The present invention provides the non-uniform field hypencephalon metabolite concentration quantization methods based on neural network algorithm, are related to biological living brainmetabolite quantitative concentration method.Using free induction decay signal simulation softward, biological brainmetabolite nuclear magnetic resonance analog signal is generated;Establish various concentration metabolite profile diagram data collection and project training data and label data under non-uniform magnetic field;Division whole data set is training set, verifying collection, test set;It designs neural network structure and chooses neural network hyper parameter using verifying collection;Test verification is carried out to quantitative model using test data;Using the powerful capability of fitting of neural network algorithm proposed by the present invention, biological living brainmetabolite spectrogram under a kind of non-uniform magnetic field may be implemented and quickly and accurately quantify, make localization spectrum that there is wider application.

Description

Non-uniform magnetic field hypencephalon metabolite concentration quantization method based on neural network algorithm
Technical field
The present invention relates to biological living brainmetabolite quantitative concentration method, more particularly, to based on neural network algorithm not Uniform magnetic field hypencephalon metabolite concentration quantization method.
Background technique
Nuclear magnetic resonance localization spectrum (or MRS) technology is currently a kind of important means in biological living detection, it can be with Non-intrusive form obtains the metabolin information of detection biology.Under the sampling condition of short echo, metabolites kinds are up to more than 20 Class, and there are also macromolecular signals and lipid signal as its background signal.Further, since the artifact that sampling process generates is (such as Vortex or remaining water signal) and white Gaussian noise e have an impact to the signal finally obtained.The many fittings proposed at present Method, such as QUEST, LCModel, TARQUIN do not accomplish still stable, reliable and accurately quantify brainmetabolite.Influence spectrogram Quality and the factor that can be used effectively, wherein be some the width of spectral line, and breadth of spectrum line depends on the equal of magnetic field Even property.Although having some improvement and improving from the influence that the angle of hardware resists non-uniform field at present, but certain situations are also It is that can not be solved by hardware.Such as in biological living detection, the intrinsic magnetic susceptibility of certain metabolizing tissues just not phase itself Together, this results in the uniformity for the magnetic field environment experienced in its experiment ideal not to the utmost, and these are to be difficult to pass through hardware technology It solves.By the nerual network technique for being successfully applied multiple fields in the near future, it is introduced into nuclear magnetic resonance localization Spectrum field exactly utilizes its powerful fitting abstract function ability, by low resolution and lower letter under a non-uniform magnetic-field The spectrogram of ratio of making an uproar inputs trained neural network model, the information of corresponding various metabolite concentrations is exported, thus realization amount Change.
Summary of the invention
The main technical problem to be solved by the present invention is to provide the non-uniform magnetic field hypencephalon generations based on neural network algorithm Thanking to object spectrogram quantization method can stablize and accurately quantify to biological living brainmetabolite concentration.

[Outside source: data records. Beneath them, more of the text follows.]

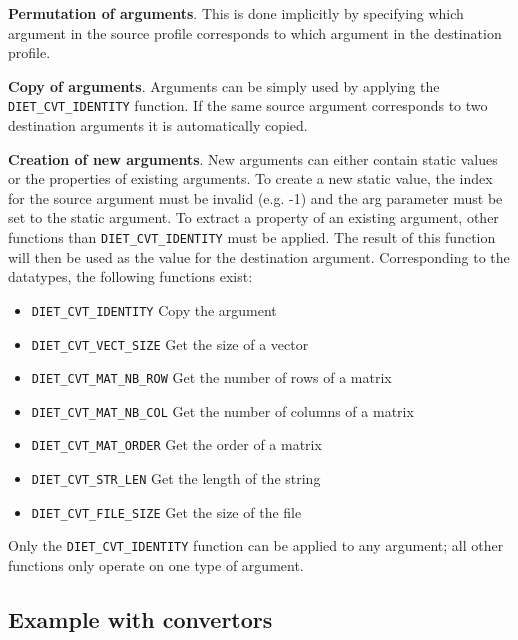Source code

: \begin{description}
\item{\textbf{Permutation of arguments}}. This is done implicitly by
  specifying which argument in the source profile corresponds to which
  argument in the destination profile.
\item{\textbf{Copy of arguments}}. Arguments can be simply used by
  applying the \texttt{DIET\_CVT\_IDENTITY} function. If the same
  source argument corresponds to two destination arguments it is
  automatically copied.
\item{\textbf{Creation of new arguments}}. New arguments can either
  contain static values or the properties of existing arguments. To
  create a new static value, the index for the source argument must be
  invalid (e.g. -1) and the arg parameter must be set to the static
  argument. To extract a property of an existing argument, other
  functions than \texttt{DIET\_CVT\_IDENTITY} must be applied. The
  result of this function will then be used as the value for the
  destination argument.  Corresponding to the \diet datatypes, the
  following functions exist: \\
\begin{itemize}
\item{\texttt{DIET\_CVT\_IDENTITY}} Copy the argument
\item{\texttt{DIET\_CVT\_VECT\_SIZE}} Get the size of a vector
\item{\texttt{DIET\_CVT\_MAT\_NB\_ROW}} Get the number of rows of a matrix
\item{\texttt{DIET\_CVT\_MAT\_NB\_COL}} Get the number of columns of a matrix
\item{\texttt{DIET\_CVT\_MAT\_ORDER}} Get the order of a matrix
\item{\texttt{DIET\_CVT\_STR\_LEN}} Get the length of the string
\item{\texttt{DIET\_CVT\_FILE\_SIZE}} Get the size of the file
\end{itemize}
Only the \texttt{DIET\_CVT\_IDENTITY} function can be applied to any
argument; all other functions only operate on one type of argument.

\end{description}

\subsection{Example with convertors}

In order to solve the above technical problems, the present invention provides the non-uniform magnetic field hypencephalon generations based on neural network algorithm Thank to object spectrogram quantization method, comprising the following steps:
1) it utilizes free induction decay signal simulation softward FID-A and selects common detectable biological living brainmetabolite mould Quasi- basis set carries out simulating each brainmetabolite PRESS experiment, carries out band coefficient by the analog signal to each brainmetabolite and add Power is cumulative, and fixed water signal weighting coefficient obtains final biological brainmetabolite analog signal;
2) training data is established by the analogue data of the different line widths of generation, different signal-to-noise ratio, different brainmetabolite concentration Collection, the random fraction for taking out training data concentration is respectively as verifying collection and test set, by each analogue data of generation Corresponding brainmetabolite weighting coefficient is as label data;
3) data prediction is carried out to above-mentioned all data sets, pretreatment includes one-dimensional Fourier transform, normalization, data It cuts;
4) Artificial Neural Network Structures are designed, the hyper parameter for choosing neural network structure is collected using verifying, obtain quantization mould Type;
5) test verification is carried out to quantitative model using test data: after being pre-processed to test data, input quantization Model, i.e., its exportable corresponding each metabolite concentration information;It is described pretreatment include one-dimensional Fourier transform, normalization, Data are cut.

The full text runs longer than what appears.